Le triptyque déclaration, accompagnement (par le SISSE) et sanction (2 ou 10 millions € contre 18 500 actuellement) doit permettre de donner sa portée à une loi encore jamais véritablement appliquée.
- La protection des entreprises françaises contre la transmission des données numériques aux autorités judiciaires américaines (Cloud Act), notamment par l’extension du RGPD et l’obligation de passer par les canaux de la coopération administrative et judiciaire.
- La protection de la confidentialité des avis juridiques en entreprises. Il s’agirait soit de créer une nouvelle profession réglementée des juristes d’entreprise, soit à l’inverse d’autoriser l’avocat en entreprise (sans qu’il puisse plaider, afin de préserver l’activité judiciaire des plaidants).
Avocat au barreau de New-York, Daniel Schimmel abonde en appelant à une révolution culturelle quant au statut d’avocat en entreprise, ne serait-ce que par égalité des armes dans les procès contre les américains dont les documents juridiques bénéficient de la confidentialité. Il rappelle que le legal privilege ne protège pas les discussions d’affaires ni les conversations qui fomentent une infraction. Seul l’avis stratégique juridique et ce qui l’entoure est protégé. Au contraire, ce statut contribuera à revaloriser la place du droit dans l’entreprise.
Bâtonnière de Paris, Marie-Aimée Peyron espère que cet énième rapport qui sollicite le statut de l’avocat en entreprise portera des fruits. Elle rappelle la stricte égalité de voix du dernier vote du CNB sur le sujet, qui recoupe selon elle moins une opposition Paris/province que barreau d’affaire/ avocats plaidants, et considère que cette évolution est inéluctable, comme l’a été la disparition du métier d’avoué. Elle souligne les garde-fous entourant le secret professionnel de l’avocat (qui vise moins à protéger ce dernier que son client), rappelle qu’il n’est ni au-dessus des lois, ni même au-dessus des perquisitions (comme le montrent tous les dossiers récents en pénal des affaires), et se porte volontaire pour une expérimentation qui permettra une étude d’impact.
Président de l’AFJE, Marc Mossé s’accorde avec les positions précédentes, en parlant d’une mesure d’intérêt général par l’efficacité du droit, et la bonne administration de la justice. Si les anglo-saxons ont pu à juste titre constituer un exemple en matière de lutte anticorruption, il est temps de les suivre également sur la pratique du legal privilege. Elle permettra d’être plus efficace sur les risk assesments et renforcera à terme la place du droit dans le pays et le dialogue entre les professions. Il invite d’ailleurs à préférer le terme de « confidentialité » plutôt que d’importer une expression qui suppose un système qui n’est pas le nôtre.

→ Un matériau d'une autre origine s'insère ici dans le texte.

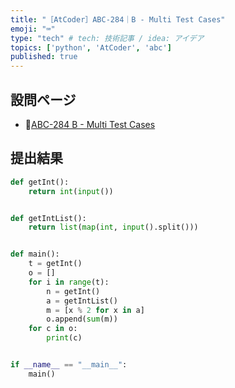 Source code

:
 ```yaml
---
title: "［AtCoder］ABC-284｜B - Multi Test Cases"
emoji: "⌨️"
type: "tech" # tech: 技術記事 / idea: アイデア
topics: ['python', 'AtCoder', 'abc']
published: true
---
```


## 設問ページ

- 🔗[ABC-284 B - Multi Test Cases](https://atcoder.jp/contests/abc284/tasks/abc284_b)

## 提出結果

```python
def getInt():
    return int(input())


def getIntList():
    return list(map(int, input().split()))


def main():
    t = getInt()
    o = []
    for i in range(t):
        n = getInt()
        a = getIntList()
        m = [x % 2 for x in a]
        o.append(sum(m))
    for c in o:
        print(c)


if __name__ == "__main__":
    main()
```
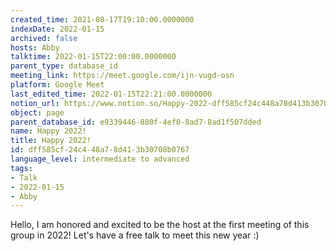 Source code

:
 ```yaml
---
created_time: 2021-08-17T19:10:00.0000000
indexDate: 2022-01-15
archived: false
hosts: Abby
talktime: 2022-01-15T22:00:00.0000000
parent_type: database_id
meeting_link: https://meet.google.com/ijn-vugd-osn
platform: Google Meet
last_edited_time: 2022-01-15T22:21:00.0000000
notion_url: https://www.notion.so/Happy-2022-dff585cf24c448a78d413b30708b0767
object: page
parent_database_id: e9339446-880f-4ef0-8ad7-8ad1f507dded
name: Happy 2022!
title: Happy 2022!
id: dff585cf-24c4-48a7-8d41-3b30708b0767
language_level: intermediate to advanced
tags:
- Talk
- 2022-01-15
- Abby
---
```


Hello, I am honored and excited to be the host at the first meeting of this group in 2022! Let's have a free talk to meet this new year :)





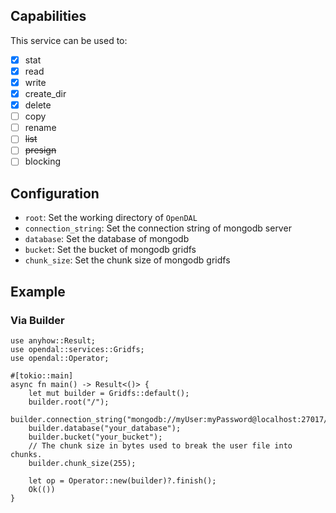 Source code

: ## Capabilities

This service can be used to:

- [x] stat
- [x] read
- [x] write
- [x] create_dir
- [x] delete
- [ ] copy
- [ ] rename
- [ ] ~~list~~
- [ ] ~~presign~~
- [ ] blocking

## Configuration

- `root`: Set the working directory of `OpenDAL`
- `connection_string`: Set the connection string of mongodb server
- `database`: Set the database of mongodb
- `bucket`: Set the bucket of mongodb gridfs
- `chunk_size`: Set the chunk size of mongodb gridfs

## Example

### Via Builder

```rust,no_run
use anyhow::Result;
use opendal::services::Gridfs;
use opendal::Operator;

#[tokio::main]
async fn main() -> Result<()> {
    let mut builder = Gridfs::default();
    builder.root("/");
    builder.connection_string("mongodb://myUser:myPassword@localhost:27017/myAuthDB");
    builder.database("your_database");
    builder.bucket("your_bucket");
    // The chunk size in bytes used to break the user file into chunks.
    builder.chunk_size(255);

    let op = Operator::new(builder)?.finish();
    Ok(())
}
```
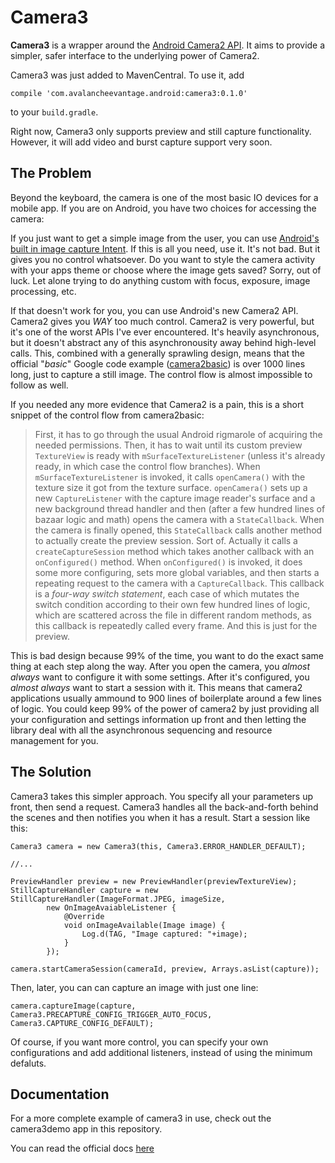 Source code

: # Camera3

**Camera3** is a wrapper around the [Android Camera2 API](https://developer.android.com/reference/android/hardware/camera2/package-summary.html). It aims to provide a simpler, safer interface to the underlying power of Camera2.

Camera3 was just added to MavenCentral. To use it, add
```
compile 'com.avalancheevantage.android:camera3:0.1.0'
```
to your `build.gradle`.

Right now, Camera3 only supports preview and still capture functionality. However, it will add video and burst capture support very soon.

## The Problem
Beyond the keyboard, the camera is one of the most basic IO devices for a mobile app. If you are on Android, you have two choices for accessing the camera:

 If you just want to get a simple image from the user, you can use [Android's built in image capture Intent](https://developer.android.com/training/camera/photobasics.html). If this is all you need, use it. It's not bad. But it gives you no control whatsoever. Do you want to style the camera activity with your apps theme or choose where the image gets saved? Sorry, out of luck. Let alone trying to do anything custom with focus, exposure, image processing, etc.

If that doesn't work for you, you can use Android's new Camera2 API. Camera2 gives you *WAY* too much control. Camera2 is very powerful, but it's one of the worst APIs  I've ever encountered. It's heavily asynchronous, but it doesn't abstract any of this asynchronousity away behind high-level calls. This, combined with a generally sprawling design, means that the official "*basic*" Google code example ([camera2basic](https://github.com/googlesamples/android-Camera2Basic/blob/master/Application/src/main/java/com/example/android/camera2basic/Camera2BasicFragment.java)) is over 1000 lines long, just to capture a still image. The control flow is almost impossible to follow as well.

If you needed any more evidence that Camera2 is a pain, this is a short snippet of the control flow from camera2basic:
> First, it has to go through the usual Android rigmarole of acquiring the needed permissions. Then, it has to wait until its custom preview `TextureView` is ready with `mSurfaceTextureListener` (unless it's already ready, in which case the control flow branches). When `mSurfaceTextureListener` is invoked, it calls `openCamera()` with the texture size it got from the texture surface. `openCamera()` sets up a new `CaptureListener` with the capture image reader's surface and a new background thread handler and then (after a few hundred lines of bazaar logic and math) opens the camera with a `StateCallback`. When the camera is finally opened, this `StateCallback` calls another method to actually create the preview session. Sort of. Actually it calls a `createCaptureSession` method which takes another callback with an `onConfigured()` method. When `onConfigured()` is invoked, it does some more configuring, sets more global variables, and then starts a repeating request to the camera with a `CaptureCallback`. This callback is a *four-way switch statement*, each case of which mutates the switch condition according to their own few hundred lines of logic, which are scattered across the file in different random methods, as this callback is repeatedly called every frame. And this is just for the preview.

This is bad design because 99% of the time, you want to do the exact same thing at each step along the way. After you open the camera, you *almost always* want to configure it with some settings. After it's configured, you *almost always* want to start a session with it. This means that camera2 applications usually ammound to 900 lines of boilerplate around a few lines of logic. You could keep 99% of the power of camera2 by just providing all your configuration and settings information up front and then letting the library deal with all the asynchronous sequencing and resource management for you.

## The Solution

Camera3 takes this simpler approach. You specify all your parameters up front, then send a request. Camera3 handles all the back-and-forth behind the scenes and then notifies you when it has a result. Start a session like this:

```
Camera3 camera = new Camera3(this, Camera3.ERROR_HANDLER_DEFAULT);

//...

PreviewHandler preview = new PreviewHandler(previewTextureView);
StillCaptureHandler capture = new StillCaptureHandler(ImageFormat.JPEG, imageSize,
        new OnImageAvaiableListener {
            @Override
            void onImageAvailable(Image image) {
                Log.d(TAG, "Image captured: "+image);
            }
        });
        
camera.startCameraSession(cameraId, preview, Arrays.asList(capture));
```

Then, later, you can can capture an image with just one line:

```
camera.captureImage(capture, Camera3.PRECAPTURE_CONFIG_TRIGGER_AUTO_FOCUS, Camera3.CAPTURE_CONFIG_DEFAULT);
```

Of course, if you want more control, you can specify your own configurations and add additional listeners, instead of using the minimum defaluts.

## Documentation 

For a more complete example of camera3 in use, check out the camera3demo app in this repository.

You can read the official docs [here](https://quinnfreedman.github.io/Camera3/)
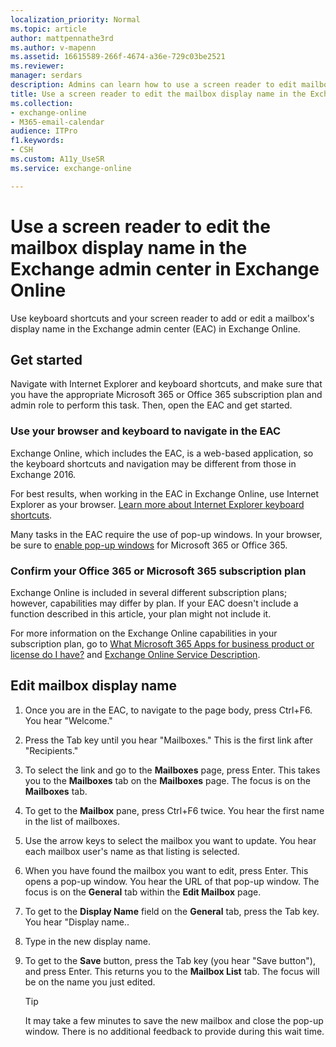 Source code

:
 ```yaml
---
localization_priority: Normal
ms.topic: article
author: mattpennathe3rd
ms.author: v-mapenn
ms.assetid: 16615589-266f-4674-a36e-729c03be2521
ms.reviewer: 
manager: serdars
description: Admins can learn how to use a screen reader to edit mailbox display names in the Exchange admin center (EAC) in Exchange Online.
title: Use a screen reader to edit the mailbox display name in the Exchange admin center in Exchange Online
ms.collection: 
- exchange-online
- M365-email-calendar
audience: ITPro
f1.keywords:
- CSH
ms.custom: A11y_UseSR
ms.service: exchange-online

---
```


# Use a screen reader to edit the mailbox display name in the Exchange admin center in Exchange Online

Use keyboard shortcuts and your screen reader to add or edit a mailbox's display name in the Exchange admin center (EAC) in Exchange Online.

## Get started

Navigate with Internet Explorer and keyboard shortcuts, and make sure that you have the appropriate Microsoft 365 or Office 365 subscription plan and admin role to perform this task. Then, open the EAC and get started.

### Use your browser and keyboard to navigate in the EAC

Exchange Online, which includes the EAC, is a web-based application, so the keyboard shortcuts and navigation may be different from those in Exchange 2016.

For best results, when working in the EAC in Exchange Online, use Internet Explorer as your browser. [Learn more about Internet Explorer keyboard shortcuts](https://support.microsoft.com/help/15363/).

Many tasks in the EAC require the use of pop-up windows. In your browser, be sure to [enable pop-up windows](https://support.microsoft.com/help/17479) for Microsoft 365 or Office 365.

### Confirm your Office 365 or Microsoft 365 subscription plan

Exchange Online is included in several different subscription plans; however, capabilities may differ by plan. If your EAC doesn't include a function described in this article, your plan might not include it.

For more information on the Exchange Online capabilities in your subscription plan, go to [What Microsoft 365 Apps for business product or license do I have?](https://support.microsoft.com/office/f8ab5e25-bf3f-4a47-b264-174b1ee925fd) and [Exchange Online Service Description](https://docs.microsoft.com/office365/servicedescriptions/exchange-online-service-description/exchange-online-service-description).

## Edit mailbox display name

1. Once you are in the EAC, to navigate to the page body, press Ctrl+F6. You hear "Welcome."

2. Press the Tab key until you hear "Mailboxes." This is the first link after "Recipients."

3. To select the link and go to the **Mailboxes** page, press Enter. This takes you to the **Mailboxes** tab on the **Mailboxes** page. The focus is on the **Mailboxes** tab.

4. To get to the **Mailbox** pane, press Ctrl+F6 twice. You hear the first name in the list of mailboxes.

5. Use the arrow keys to select the mailbox you want to update. You hear each mailbox user's name as that listing is selected.

6. When you have found the mailbox you want to edit, press Enter. This opens a pop-up window. You hear the URL of that pop-up window. The focus is on the **General** tab within the **Edit Mailbox** page.

7. To get to the **Display Name** field on the **General** tab, press the Tab key. You hear "Display name..

8. Type in the new display name.

9. To get to the **Save** button, press the Tab key (you hear "Save button"), and press Enter. This returns you to the **Mailbox List** tab. The focus will be on the name you just edited.

   > [!TIP]
   > It may take a few minutes to save the new mailbox and close the pop-up window. There is no additional feedback to provide during this wait time.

Jean-François de Montgolfier, directeur des affaires civiles et du Sceau salue la pertinence du Rapport Gauvain qui prend la question dans le bon ordre, plutôt qu’en l’abordant par les marchés à ouvrir à l’avocat ou par le statut du juriste en entreprise. Les choix du Gouvernement ne sont pas arrêtés : avocat ou pas, enregistré ou pas, à part ou pas, avec une liste d’actes exclus ou pas. La question n’est pas de simple ingénierie juridique, mais de savoir quel secret, opposable à qui, portant sur quoi et dans quelles conditions.
Au fond, quel est le secret qu’on est prêt à opposer à l’État ? La question est politique.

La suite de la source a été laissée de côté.